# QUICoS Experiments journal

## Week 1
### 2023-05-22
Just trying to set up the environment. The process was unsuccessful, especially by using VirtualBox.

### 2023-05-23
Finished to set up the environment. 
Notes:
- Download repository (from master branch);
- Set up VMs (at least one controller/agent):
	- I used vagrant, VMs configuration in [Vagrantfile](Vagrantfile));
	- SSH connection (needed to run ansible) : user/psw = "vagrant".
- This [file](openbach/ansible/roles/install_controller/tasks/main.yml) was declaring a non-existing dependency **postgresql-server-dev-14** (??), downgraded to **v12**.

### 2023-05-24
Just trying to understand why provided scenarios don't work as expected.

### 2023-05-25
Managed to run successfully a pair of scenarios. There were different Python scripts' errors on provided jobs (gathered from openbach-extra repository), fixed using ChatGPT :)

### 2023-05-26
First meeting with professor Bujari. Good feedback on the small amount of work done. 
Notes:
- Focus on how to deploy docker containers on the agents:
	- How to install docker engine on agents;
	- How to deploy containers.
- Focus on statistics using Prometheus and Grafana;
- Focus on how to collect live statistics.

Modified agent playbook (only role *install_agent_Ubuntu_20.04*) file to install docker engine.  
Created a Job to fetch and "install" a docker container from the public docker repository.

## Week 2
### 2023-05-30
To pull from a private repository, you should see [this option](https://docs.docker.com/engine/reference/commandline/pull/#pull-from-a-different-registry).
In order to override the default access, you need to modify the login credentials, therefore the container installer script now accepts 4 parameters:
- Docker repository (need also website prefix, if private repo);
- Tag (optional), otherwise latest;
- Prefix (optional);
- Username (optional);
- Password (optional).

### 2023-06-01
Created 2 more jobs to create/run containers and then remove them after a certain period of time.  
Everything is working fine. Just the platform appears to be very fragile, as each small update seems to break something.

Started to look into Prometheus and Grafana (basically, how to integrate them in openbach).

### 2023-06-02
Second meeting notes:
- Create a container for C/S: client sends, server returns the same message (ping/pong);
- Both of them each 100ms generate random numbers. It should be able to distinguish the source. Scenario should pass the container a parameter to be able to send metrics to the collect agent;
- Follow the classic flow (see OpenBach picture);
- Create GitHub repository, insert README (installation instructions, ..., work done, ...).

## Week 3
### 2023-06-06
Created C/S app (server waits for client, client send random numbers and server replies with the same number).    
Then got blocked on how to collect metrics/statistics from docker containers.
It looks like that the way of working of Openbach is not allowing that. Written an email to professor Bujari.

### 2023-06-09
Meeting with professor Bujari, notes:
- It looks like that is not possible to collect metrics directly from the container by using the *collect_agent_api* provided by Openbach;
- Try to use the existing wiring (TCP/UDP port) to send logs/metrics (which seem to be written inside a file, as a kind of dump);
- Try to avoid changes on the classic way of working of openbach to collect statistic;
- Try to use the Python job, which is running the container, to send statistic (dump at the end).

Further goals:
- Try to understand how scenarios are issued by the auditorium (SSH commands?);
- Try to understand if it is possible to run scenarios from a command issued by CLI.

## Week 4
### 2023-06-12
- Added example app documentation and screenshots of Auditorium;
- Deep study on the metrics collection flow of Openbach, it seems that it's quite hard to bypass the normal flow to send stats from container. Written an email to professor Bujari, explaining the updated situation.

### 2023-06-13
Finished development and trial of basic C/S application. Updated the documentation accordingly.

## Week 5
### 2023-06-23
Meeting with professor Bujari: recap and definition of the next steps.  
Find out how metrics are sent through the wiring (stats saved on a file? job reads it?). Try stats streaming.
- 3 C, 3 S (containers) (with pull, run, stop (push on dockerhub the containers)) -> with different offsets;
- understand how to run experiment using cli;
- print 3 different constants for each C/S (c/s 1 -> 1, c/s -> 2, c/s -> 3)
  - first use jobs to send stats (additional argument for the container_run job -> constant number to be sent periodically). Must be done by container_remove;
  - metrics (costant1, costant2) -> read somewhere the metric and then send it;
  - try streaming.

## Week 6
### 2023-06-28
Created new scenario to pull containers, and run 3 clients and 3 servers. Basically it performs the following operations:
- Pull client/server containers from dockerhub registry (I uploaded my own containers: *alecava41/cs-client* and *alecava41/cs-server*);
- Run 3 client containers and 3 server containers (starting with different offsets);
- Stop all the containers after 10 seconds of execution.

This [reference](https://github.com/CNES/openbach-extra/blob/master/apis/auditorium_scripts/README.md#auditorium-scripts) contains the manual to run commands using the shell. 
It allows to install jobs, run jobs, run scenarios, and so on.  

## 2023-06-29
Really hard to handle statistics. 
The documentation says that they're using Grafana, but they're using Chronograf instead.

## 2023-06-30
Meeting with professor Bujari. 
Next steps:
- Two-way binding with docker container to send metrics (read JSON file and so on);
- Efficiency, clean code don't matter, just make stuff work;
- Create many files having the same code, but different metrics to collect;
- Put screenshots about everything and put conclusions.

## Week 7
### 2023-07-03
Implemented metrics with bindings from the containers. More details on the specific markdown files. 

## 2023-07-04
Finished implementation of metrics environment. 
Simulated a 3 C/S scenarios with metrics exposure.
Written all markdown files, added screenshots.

[TASK DETAILS]: Find "Implemented metrics with" in the entries above, then repeat its line and all lines after it exactly, down to the last line.

[EXERCISE RESPONSE]:
Implemented metrics with bindings from the containers. More details on the specific markdown files. 

## 2023-07-04
Finished implementation of metrics environment. 
Simulated a 3 C/S scenarios with metrics exposure.
Written all markdown files, added screenshots.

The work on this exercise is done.